Machine learning can assist with multiple tasks during systematic reviews to facilitate the rapid retrieval of relevant references during screening and to identify and extract information relevant to the study characteristics, which include the PICO elements of patient/population, intervention, comparator, and outcomes. The latter requires techniques for identifying and categorising fragments of text, known as named entity recognition.
A publicly available corpus of PICO annotations on biomedical abstracts is used to train a named entity recognition model, which is implemented as a recurrent neural network. This model is then applied to a separate collection of abstracts for references from systematic reviews within biomedical and health domains. The occurrences of words tagged in the context of specific PICO contexts are used as additional features for a relevancy classification model. Simulations of the machine learning-assisted screening are used to evaluate the work saved by the relevancy model with and without the PICO features. Chi-squared and statistical significance of positive predicted values are used to identify words that are more indicative of relevancy within PICO contexts.
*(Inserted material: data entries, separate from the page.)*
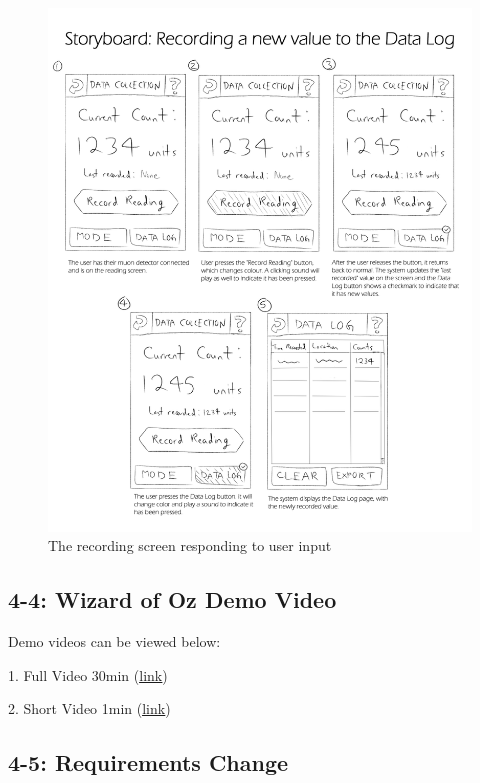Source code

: \documentclass[11pt,a4paper]{article}
\begin{document}
\bigskip
\begin{figure}[h]
  \centering
  \hspace*{-0.5cm}
      \includegraphics[width=1.15\textwidth]{storyboard.png}
  \caption{The recording screen responding to user input}
\end{figure}

\newpage
\subsection*{4-4: Wizard of Oz Demo Video}

Demo videos can be viewed below:

1. Full Video 30min (\href{https://drive.google.com/file/d/1D5OwAUCmAK5fYUDqaYs4WdFURqq9lxwS/view}{\underline{link}})

2. Short Video 1min (\href{https://drive.google.com/file/d/1GZPQ2MqETNLw6sNSMTrlxhX4ftYG58Hb/view?usp=sharing}{\underline{link}})



\subsection*{4-5: Requirements Change}
\end{document}
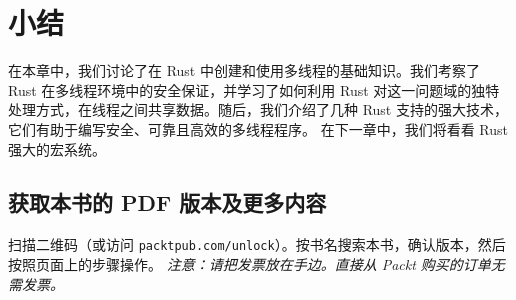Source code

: \section{小结}
在本章中，我们讨论了在 Rust 中创建和使用多线程的基础知识。我们考察了 Rust 在多线程环境中的安全保证，并学习了如何利用 Rust 对这一问题域的独特处理方式，在线程之间共享数据。随后，我们介绍了几种 Rust 支持的强大技术，它们有助于编写安全、可靠且高效的多线程程序。
在下一章中，我们将看看 Rust 强大的宏系统。
\begin{samepage}
\subsection{获取本书的 PDF 版本及更多内容}
扫描二维码（或访问 \texttt{packtpub.\allowbreak{}com/\allowbreak{}unlock}）。按书名搜索本书，确认版本，然后按照页面上的步骤操作。
\emph{注意：请把发票放在手边。直接从 Packt 购买的订单无需发票。}
\end{samepage}
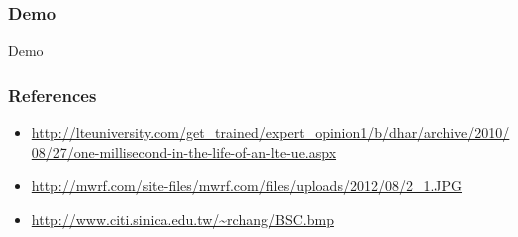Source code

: \documentclass{beamer}
\begin{document}

\begin{frame}
\frametitle{Demo}
\Huge{\centerline{Demo}}
\end{frame}


\begin{frame}
\frametitle{References}
\begin{itemize}
\item \url{http://lteuniversity.com/get_trained/expert_opinion1/b/dhar/archive/2010/08/27/one-millisecond-in-the-life-of-an-lte-ue.aspx}
\item \url{http://mwrf.com/site-files/mwrf.com/files/uploads/2012/08/2_1.JPG}
\item \url{http://www.citi.sinica.edu.tw/~rchang/BSC.bmp}
\end{itemize}
\end{frame}

\end{document}
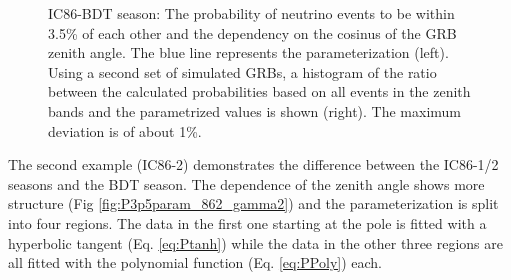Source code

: \begin{figure}[h]
\centering
 \captionsetup{width=.9\textwidth}
\caption{IC86-BDT season: The probability of neutrino events to be within 3.5\% 
of each other and the dependency on the cosinus of the GRB zenith angle. The 
blue line represents the parameterization (left). Using a second set of 
simulated GRBs, a histogram 
of the ratio between the calculated probabilities based on all events in 
the zenith bands and the parametrized values is shown (right). The maximum 
deviation 
is of about 1\%.}
\end{figure}

The second example (IC86-2) demonstrates the difference between the IC86-1/2 
seasons 
and the BDT season. The dependence of the zenith angle shows more structure 
(Fig \ref{fig:P3p5param_862_gamma2}) and the parameterization is split into 
four regions. The data in the first one starting at the pole is fitted with a
hyperbolic tangent (Eq. \ref{eq:Ptanh}) while the data in the other three 
regions are all fitted with the polynomial function (Eq. \ref{eq:PPoly}) each.

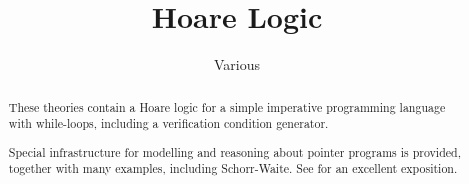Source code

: \documentclass[11pt,a4paper]{report}
\begin{document}
\title{Hoare Logic}
\author{Various}
\maketitle

\begin{abstract}
These theories contain a Hoare logic for a simple imperative
programming language with while-loops, including a verification
condition generator.

Special infrastructure for modelling and reasoning about pointer
programs is provided, together with many examples, including Schorr-Waite.
See \cite{MehtaN-CADE03,MehtaN-IC05} for an excellent exposition.
\end{abstract}

\pagestyle{plain}
\thispagestyle{empty}
\tableofcontents

\newpage





\end{document}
Inclusion of PICO features improves the performance metric on 15 of the 20 collections, with substantial gains on certain systematic reviews. Examples of words whose PICO context are more precise can explain this increase.
Words within PICO tagged segments in abstracts are predictive features for determining inclusion. Combining PICO annotation model into the relevancy classification pipeline is a promising approach. The annotations may be useful on their own to aid users in pinpointing necessary information for data extraction, or to facilitate semantic search.